Prehosp Emerg Care 1999 Oct-Dec;3(4):303-5

Public-access defibrillation: where do we place the AEDs?
Gratton M, Lindholm DJ, Campbell JP
University of Missouri-Kansas City School of Medicine and Department of Emergency Medicine, Truman Medical Center 64108, USA. mgratton@cctr.umkc.edu

BACKGROUND: Many prehospital cardiac arrests occur in public places. Even the best EMS systems have a finite response time. Therefore, it has been recommended that automated external defibrillators (AEDs) be placed in public areas for immediate access by trained members of the general public. OBJECTIVE: To determine the locations of multiple cardiac arrests in order to plan for placement of public-access AEDs.

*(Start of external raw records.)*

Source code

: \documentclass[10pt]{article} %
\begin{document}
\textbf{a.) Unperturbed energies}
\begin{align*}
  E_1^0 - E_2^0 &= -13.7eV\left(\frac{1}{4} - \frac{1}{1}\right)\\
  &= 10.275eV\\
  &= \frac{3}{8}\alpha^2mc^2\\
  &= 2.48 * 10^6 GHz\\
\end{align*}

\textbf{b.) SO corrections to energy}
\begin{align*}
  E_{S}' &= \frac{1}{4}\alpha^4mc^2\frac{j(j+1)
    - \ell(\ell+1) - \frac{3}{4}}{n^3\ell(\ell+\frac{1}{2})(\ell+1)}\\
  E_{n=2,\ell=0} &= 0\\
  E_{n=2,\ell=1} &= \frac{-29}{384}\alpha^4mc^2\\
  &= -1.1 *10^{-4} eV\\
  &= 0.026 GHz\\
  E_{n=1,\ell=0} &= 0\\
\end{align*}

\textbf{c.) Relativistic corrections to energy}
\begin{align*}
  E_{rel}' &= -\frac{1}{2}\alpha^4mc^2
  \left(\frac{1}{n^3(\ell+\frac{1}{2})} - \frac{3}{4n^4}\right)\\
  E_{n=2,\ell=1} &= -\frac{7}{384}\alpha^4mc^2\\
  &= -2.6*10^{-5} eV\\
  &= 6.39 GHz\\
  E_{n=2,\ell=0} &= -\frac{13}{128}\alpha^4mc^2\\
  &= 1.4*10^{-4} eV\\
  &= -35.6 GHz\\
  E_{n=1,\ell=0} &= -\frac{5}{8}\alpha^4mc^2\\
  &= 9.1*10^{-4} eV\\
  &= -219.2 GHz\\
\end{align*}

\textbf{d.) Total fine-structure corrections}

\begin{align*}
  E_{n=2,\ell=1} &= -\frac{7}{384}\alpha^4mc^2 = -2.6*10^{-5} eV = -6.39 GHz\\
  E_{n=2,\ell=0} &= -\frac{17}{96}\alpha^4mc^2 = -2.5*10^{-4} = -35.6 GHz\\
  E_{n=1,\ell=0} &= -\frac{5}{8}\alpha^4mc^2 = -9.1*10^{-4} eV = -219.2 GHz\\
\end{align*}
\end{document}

METHODS: Retrospective review of all primary cardiac arrests in calendar year 1997. Cardiac arrests in which resuscitation was not attempted (DOA), traumatic cases, pediatric cases, and those due to "other" causes were excluded. Location of the cardiac arrest was obtained from the ambulance run ticket. The EMS system is an urban, Midwestern, all-ALS, public-utility model system with fire department first responders that transports approximately 58,000 patients annually. RESULTS: There was scene response to 922 cardiac arrests. 377 DOAs and 219 nonprimary cardiac arrests were excluded. There were 326 primary cardiac arrests. Sixteen locations had more than one cardiac arrest: 11 locations had two cardiac arrests, four locations had three cardiac arrests, and one location had four cardiac arrests. The airport, an airline overhaul facility, a casino, and two hotels each had two cardiac arrests; the other locations of multiple cardiac arrests were in nursing homes. The professional sports stadiums had no cardiac arrests. CONCLUSIONS: Since very few locations had more than one cardiac arrest, it may be difficult to identify high-yield public places in which to place an AED. Nursing homes may want to consider AED availability.